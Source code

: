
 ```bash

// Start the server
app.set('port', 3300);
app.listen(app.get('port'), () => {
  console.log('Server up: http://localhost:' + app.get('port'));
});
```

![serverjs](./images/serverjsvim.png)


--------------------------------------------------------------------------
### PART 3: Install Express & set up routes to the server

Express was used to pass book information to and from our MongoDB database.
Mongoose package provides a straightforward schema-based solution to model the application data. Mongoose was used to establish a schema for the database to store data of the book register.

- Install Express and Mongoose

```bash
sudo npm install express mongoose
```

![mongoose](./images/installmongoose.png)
####
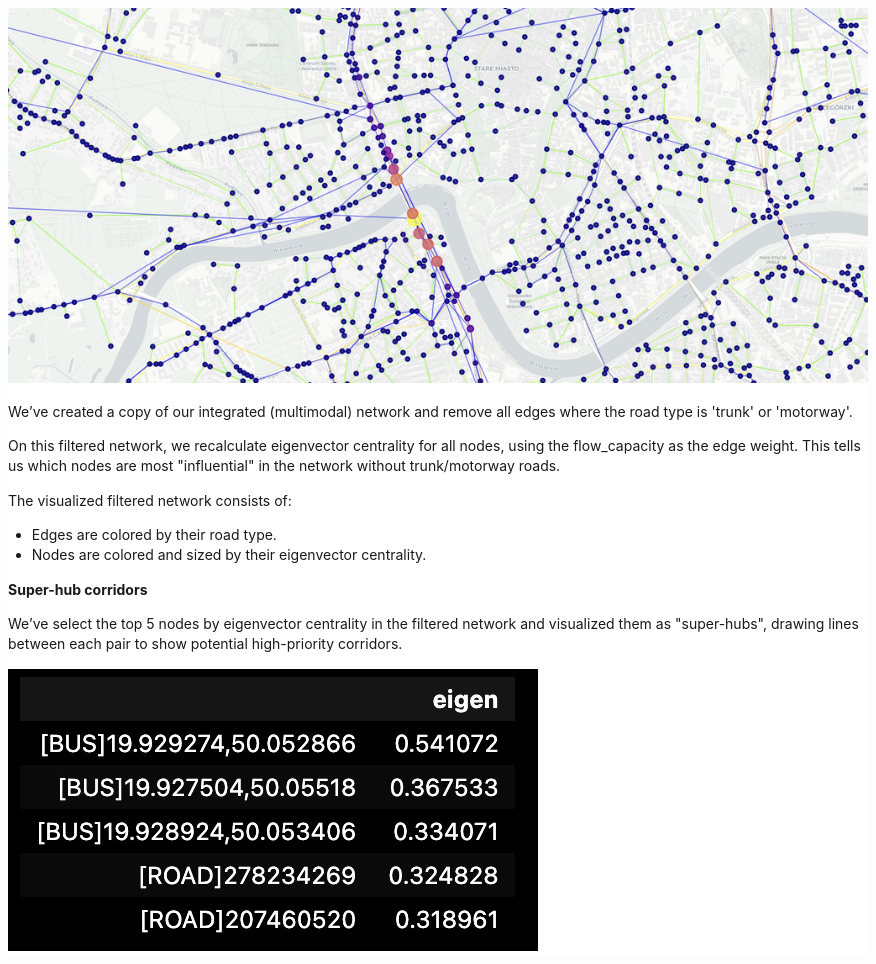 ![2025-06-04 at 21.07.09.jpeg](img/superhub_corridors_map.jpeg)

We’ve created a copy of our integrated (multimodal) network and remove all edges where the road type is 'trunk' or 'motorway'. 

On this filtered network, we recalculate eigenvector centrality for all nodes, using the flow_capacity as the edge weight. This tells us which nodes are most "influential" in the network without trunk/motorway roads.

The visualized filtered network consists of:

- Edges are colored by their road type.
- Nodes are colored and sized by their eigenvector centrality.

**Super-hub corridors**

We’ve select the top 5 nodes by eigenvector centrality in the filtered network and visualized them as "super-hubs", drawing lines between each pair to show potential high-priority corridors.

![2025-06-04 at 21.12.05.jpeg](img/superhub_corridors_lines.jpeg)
####
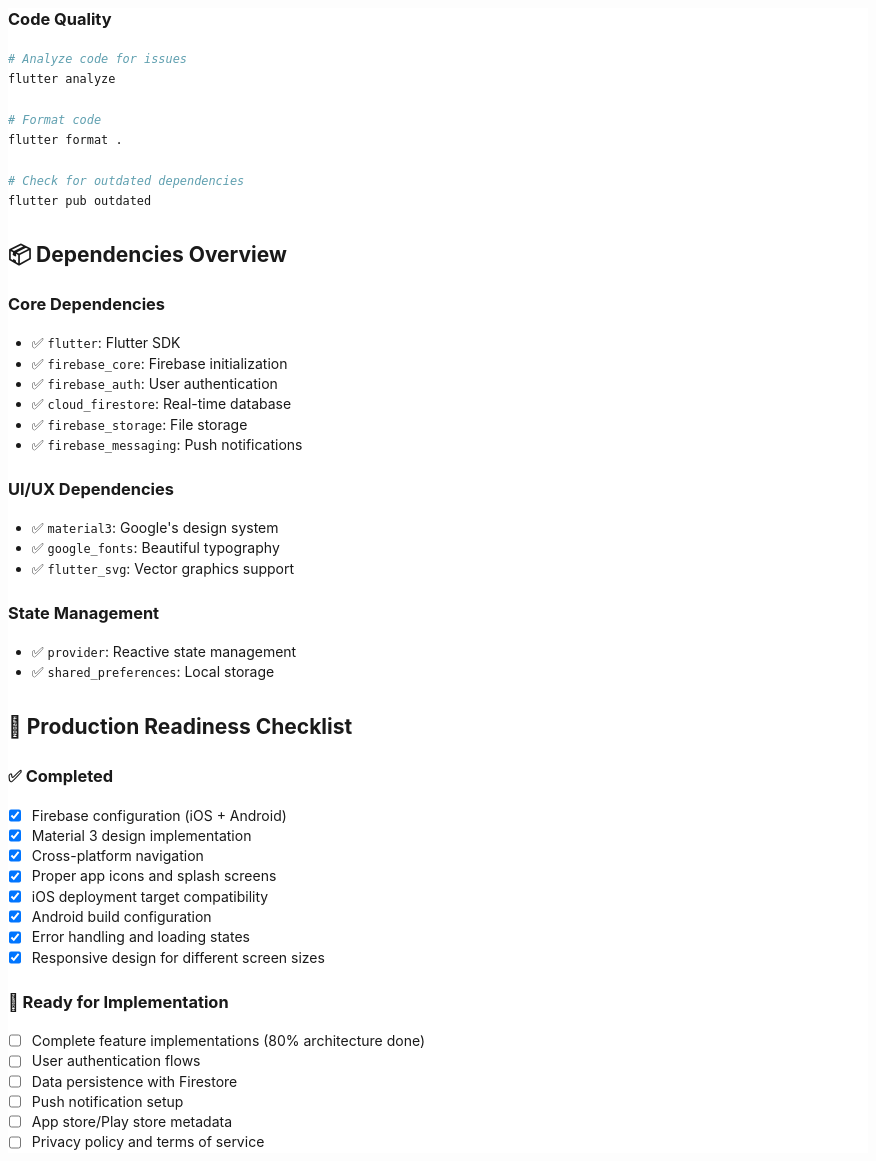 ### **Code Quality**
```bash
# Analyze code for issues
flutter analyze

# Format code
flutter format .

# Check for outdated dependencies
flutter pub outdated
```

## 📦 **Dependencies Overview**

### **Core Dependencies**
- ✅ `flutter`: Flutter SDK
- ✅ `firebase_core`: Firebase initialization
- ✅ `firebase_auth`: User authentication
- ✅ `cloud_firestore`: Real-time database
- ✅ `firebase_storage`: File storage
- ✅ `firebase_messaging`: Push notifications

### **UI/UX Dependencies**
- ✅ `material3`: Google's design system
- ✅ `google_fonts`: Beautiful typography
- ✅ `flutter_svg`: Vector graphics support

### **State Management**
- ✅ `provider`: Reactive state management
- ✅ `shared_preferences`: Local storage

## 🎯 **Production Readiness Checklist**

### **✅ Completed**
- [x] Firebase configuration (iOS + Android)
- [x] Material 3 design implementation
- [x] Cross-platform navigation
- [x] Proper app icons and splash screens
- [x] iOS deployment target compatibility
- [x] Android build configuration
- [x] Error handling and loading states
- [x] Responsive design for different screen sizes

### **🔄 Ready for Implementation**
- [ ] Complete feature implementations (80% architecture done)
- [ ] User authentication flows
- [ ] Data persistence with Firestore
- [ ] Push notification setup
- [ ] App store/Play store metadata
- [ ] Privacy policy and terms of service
####
PROBLEM DESCRIPTION:
Go through the material and copy each line in which the word "eigenvector" occurs.

ANSWER SECTION:
On this filtered network, we recalculate eigenvector centrality for all nodes, using the flow_capacity as the edge weight. This tells us which nodes are most "influential" in the network without trunk/motorway roads.
- Nodes are colored and sized by their eigenvector centrality.
We’ve select the top 5 nodes by eigenvector centrality in the filtered network and visualized them as "super-hubs", drawing lines between each pair to show potential high-priority corridors.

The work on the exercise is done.